# Video: Computing with Data Frames

This video shows how to do various computations with Pandas data frames, and how to fall back to NumPy and other functions where Pandas does not have direct support.

## What Can We Compute with a Data Frame?

* Anything that you can compute with NumPy
* Anything that you can express as a Python function

Script:
* Data frames do not help you compute things that you could not compute with NumPy or pure Python.
* Data frames do make some computations a lot easier.

## What Is Easier to Compute with a Data Frame?

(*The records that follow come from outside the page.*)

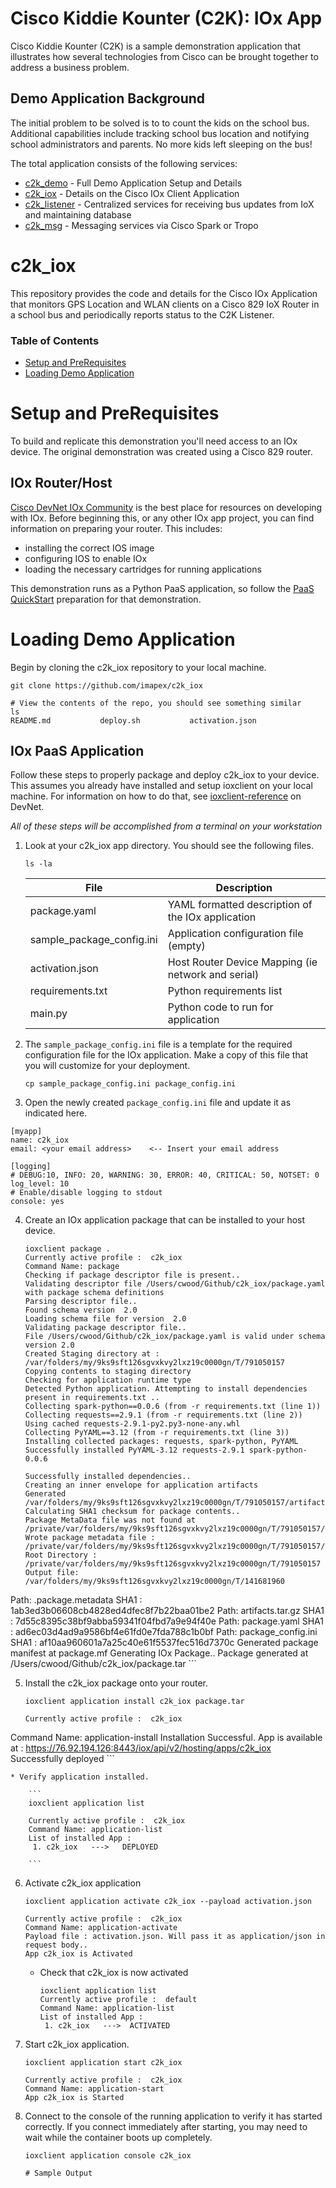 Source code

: # Cisco Kiddie Kounter (C2K): IOx App

Cisco Kiddie Kounter (C2K) is a sample demonstration application that illustrates how several technologies from Cisco can be brought together to address a business problem.  

## Demo Application Background

The initial problem to be solved is to to count the kids on the school bus.  Additional capabilities include tracking school bus location and notifying school administrators and parents.  No more kids left sleeping on the bus!

The total application consists of the following services:

* [c2k_demo](https://github.com/imapex/c2k_demo) - Full Demo Application Setup and Details
* [c2k_iox](https://github.com/imapex/c2k_iox) - Details on the Cisco IOx Client Application
* [c2k_listener](https://github.com/imapex/c2k_listener) - Centralized services for receiving bus updates from IoX and maintaining database
* [c2k_msg](https://github.com/imapex/c2k_msg) - Messaging services via Cisco Spark or Tropo

# c2k_iox 

This repository provides the code and details for the Cisco IOx Application that monitors GPS Location and WLAN clients on a Cisco 829 IoX Router in a school bus and periodically reports status to the C2K Listener.

### Table of Contents 

* [Setup and PreRequisites](#setup-and-prerequisites)
* [Loading Demo Application](#loading-demo-application)

# Setup and PreRequisites 

To build and replicate this demonstration you'll need access to an IOx device. The original demonstration was created using a Cisco 829 router.

## IOx Router/Host 

[Cisco DevNet IOx Community](https://developer.cisco.com/site/iox/index.gsp) is the best place for resources on developing with IOx.  Before beginning this, or any other IOx app project, you can find information on preparing your router.  This includes: 

* installing the correct IOS image 
* configuring IOS to enable IOx 
* loading the necessary cartridges for running applications

This demonstration runs as a Python PaaS application, so follow the [PaaS QuickStart](https://developer.cisco.com/media/iox-dev-guide-7-12-16/getstarted/quickstart-paas/) preparation for that demonstration.  

# Loading Demo Application

Begin by cloning the c2k_iox repository to your local machine.  

```
git clone https://github.com/imapex/c2k_iox

# View the contents of the repo, you should see something similar
ls
README.md			deploy.sh			activation.json

```

## IOx PaaS Application

Follow these steps to properly package and deploy c2k_iox to your device.  This assumes you already have installed and setup ioxclient on your local machine.  For information on how to do that, see [ioxclient-reference](https://developer.cisco.com/media/iox-dev-guide-7-12-16/ioxclient/ioxclient-reference/) on DevNet.  

*All of these steps will be accomplished from a terminal on your workstation*

1. Look at your c2k_iox app directory.  You should see the following files.  

	```
	ls -la
	```
	
	| File | Description |
	| --- | --- | 
	| package.yaml | YAML formatted description of the IOx application |
	| sample_package_config.ini | Application configuration file (empty) | 
	| activation.json | Host Router Device Mapping (ie network and serial) | 
	| requirements.txt | Python requirements list | 
	| main.py | Python code to run for application | 
	

2. The `sample_package_config.ini` file is a template for the required configuration file for the IOx application.  Make a copy of this file that you will customize for your deployment.  

    ```
    cp sample_package_config.ini package_config.ini
    ```
    
3. Open the newly created `package_config.ini` file and update it as indicated here.  

```
[myapp]
name: c2k_iox
email: <your email address>    <-- Insert your email address

[logging]
# DEBUG:10, INFO: 20, WARNING: 30, ERROR: 40, CRITICAL: 50, NOTSET: 0
log_level: 10
# Enable/disable logging to stdout
console: yes
```    

4. Create an IOx application package that can be installed to your host device.  

	```
	ioxclient package .
	Currently active profile :  c2k_iox
	Command Name: package
	Checking if package descriptor file is present..
	Validating descriptor file /Users/cwood/Github/c2k_iox/package.yaml with package schema definitions
	Parsing descriptor file..
	Found schema version  2.0
	Loading schema file for version  2.0
	Validating package descriptor file..
	File /Users/cwood/Github/c2k_iox/package.yaml is valid under schema 	version 2.0
	Created Staging directory at :  /var/folders/my/9ks9sft126sgvxkvy2lxz19c0000gn/T/791050157
	Copying contents to staging directory
	Checking for application runtime type
	Detected Python application. Attempting to install dependencies present in requirements.txt ..
	Collecting spark-python==0.0.6 (from -r requirements.txt (line 1))
	Collecting requests==2.9.1 (from -r requirements.txt (line 2))
    Using cached requests-2.9.1-py2.py3-none-any.whl
	Collecting PyYAML==3.12 (from -r requirements.txt (line 3))
	Installing collected packages: requests, spark-python, PyYAML
	Successfully installed PyYAML-3.12 requests-2.9.1 spark-python-0.0.6

	Successfully installed dependencies..
	Creating an inner envelope for application artifacts
	Generated  /var/folders/my/9ks9sft126sgvxkvy2lxz19c0000gn/T/791050157/artifacts.tar.gz
	Calculating SHA1 checksum for package contents..
	Package MetaData file was not found at  /private/var/folders/my/9ks9sft126sgvxkvy2lxz19c0000gn/T/791050157/.package.metadata
	Wrote package metadata file :  /private/var/folders/my/9ks9sft126sgvxkvy2lxz19c0000gn/T/791050157/.package.metadata
	Root Directory :  /private/var/folders/my/9ks9sft126sgvxkvy2lxz19c0000gn/T/791050157
	Output file:  /var/folders/my/9ks9sft126sgvxkvy2lxz19c0000gn/T/141681960
Path:  .package.metadata
SHA1 : 1ab3ed3b06608cb4828ed4dfec8f7b22baa01be2
Path:  artifacts.tar.gz
SHA1 : 7d55c8395c38bf9abba59341f04fbd7a9e94f40e
Path:  package.yaml
SHA1 : ad6ec03d4ad9a9586bf4e61fd0e7fda788c1b0bf
Path:  package_config.ini
SHA1 : af10aa960601a7a25c40e61f5537fec516d7370c
Generated package manifest at  package.mf
Generating IOx Package..
Package generated at /Users/cwood/Github/c2k_iox/package.tar
	```

5. Install the c2k_iox package onto your router. 

	```
	ioxclient application install c2k_iox package.tar 
	
	Currently active profile :  c2k_iox
Command Name: application-install
Installation Successful. App is available at : https://76.92.194.126:8443/iox/api/v2/hosting/apps/c2k_iox 
Successfully deployed
	```
	
	* Verify application installed.
		
		```
		ioxclient application list 
		
		Currently active profile :  c2k_iox
		Command Name: application-list
		List of installed App :
		 1. c2k_iox   --->   DEPLOYED
		  
		```
6. Activate c2k_iox application 

	```
	ioxclient application activate c2k_iox --payload activation.json
	
	Currently active profile :  c2k_iox
	Command Name: application-activate
	Payload file : activation.json. Will pass it as application/json in request body..
	App c2k_iox is Activated	
	```
	
	* Check that c2k_iox is now activated
	
		```
		ioxclient application list
		Currently active profile :  default
		Command Name: application-list
		List of installed App :
		 1. c2k_iox   --->  ACTIVATED
		```

7. Start c2k_iox application.  

	```
	ioxclient application start c2k_iox 
	
	Currently active profile :  c2k_iox
	Command Name: application-start
	App c2k_iox is Started
	```

8. Connect to the console of the running application to verify it has started correctly.  If you connect immediately after starting, you may need to wait while the container boots up completely.  

    ```
    ioxclient application console c2k_iox 
    
    # Sample Output
   
    ```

* Cases with missing data (NaN)
* Cases with mismatched data

Script:
* Data frame functions make handling missing data a lot easier.
* NumPy does have a fillna function to fill in missing data, but you have to call it separately for each input.
* Pandas functions for computing usually have a fill_value option that you add and it takes care of all the inputs.
* The other thing that gets a lot easier with data frames is that they take care of matching up the rows between data frames.
* If you have sources of data with slightly different coverage, a few missing rows in the beginning will lead to your data not lining up at all.
* Instead of computing nonsensical answers from mismatched pairs of rows, pandas will take care of the alignment and match up rows with the same labels.
* For the cases where the labels are missing on one side or the other, pandas will put NaN, or Not a Number, in the output.
* Unless you used the fill_value option which will handle those cases too.
* Let's see some examples now.

In [None]:
import pandas as pd

In [None]:
df1 = pd.DataFrame({"a": [1, 2, 3], "b": [4, 5, 6]})
df1

Unnamed: 0,a,b
0,1,4
1,2,5
2,3,6


Script:
* Just a small sample data frame to see what is going on easily.

In [None]:
df2 = pd.DataFrame({"a": [4, 5, 6], "c": [7, 8, 9]}, index=[0, 2, 3])
df2

Unnamed: 0,a,c
0,4,7
2,5,8
3,6,9


Script:
* This data frame skipped index value 1, and added 3 at the end.
* So each side has an index value that the other does not.
* So what happens if we add the A columns together?

In [None]:
df1["a"] + df2["a"]

0    5.0
1    NaN
2    8.0
3    NaN
Name: a, dtype: float64

Script:
* We got a new series that has NaN, or not a number, for both labels where one side was missing.

In [None]:
(df1["a"] + df2["a"]).fillna(0.0)

0    5.0
1    0.0
2    8.0
3    0.0
Name: a, dtype: float64

Script:
* We can fill those in afterwards, but we completely ignored the input values that were available.

In [None]:
df1["a"].add(df2["a"], fill_value=0)

0    5.0
1    2.0
2    8.0
3    6.0
Name: a, dtype: float64

Script:
* Specifying the fill_value lets us use the values that were present.
* To get the same effect with just fillna, it would be longer.

In [None]:
(df1["a"] + df2["a"]).fillna(df1["a"]).fillna(df2["a"])

0    5.0
1    2.0
2    8.0
3    6.0
Name: a, dtype: float64

Script:
* That fills in the original values as defaults, but seems like more work than necessary and error prone.
* This would not be so easy with just NumPy because the rows were not aligned.
* The examples so far were working with individual series.
* What about data frames?

In [None]:
df1.add(df2)

Unnamed: 0,a,b,c
0,5.0,,
1,,,
2,8.0,,
3,,,


Script:
* Operating on data frames matches up both rows and columns, or more precisely, index values and column names.
* In the previous output, the only real results are from the intersection of shared labels and shared columns.

In [None]:
df1.add(df2, fill_value=0)

Unnamed: 0,a,b,c
0,5.0,4.0,7.0
1,2.0,5.0,
2,8.0,6.0,8.0
3,6.0,,9.0


Script:
* Like before, you can use the fill_value argument.
* This can still holes, rather not a number values.
* These happen when neither input data frame had a particular index and column combination.
* Generally that would mean one side was missing the index value and the other side was missing the column name.

In [None]:
df1.add(df2, fill_value=0).fillna(0)

Unnamed: 0,a,b,c
0,5.0,4.0,7.0
1,2.0,5.0,0.0
2,8.0,6.0,8.0
3,6.0,0.0,9.0


Script:
* You can fill those values in with one last fillna call.
* So you essentially are specifying defaults when one side is missing with fill_value, and both sides are missing with fillna.
* Bear in mind, many use cases will not be expecting so many missing values on both side, so double check if you need to fill in so much.

## Function Coverage in the Library

* See the pandas data frame documentation for list directly supported functions.
* NumPy function should work on numeric data in Pandas.
  * Handle one column at a time...


Script:
* What functions are available?
* The most commonly used functions are directly available at the data frame or series level.
* Check the pandas documentation for the list.
* Going forward, you should be able to find that documentation on your own.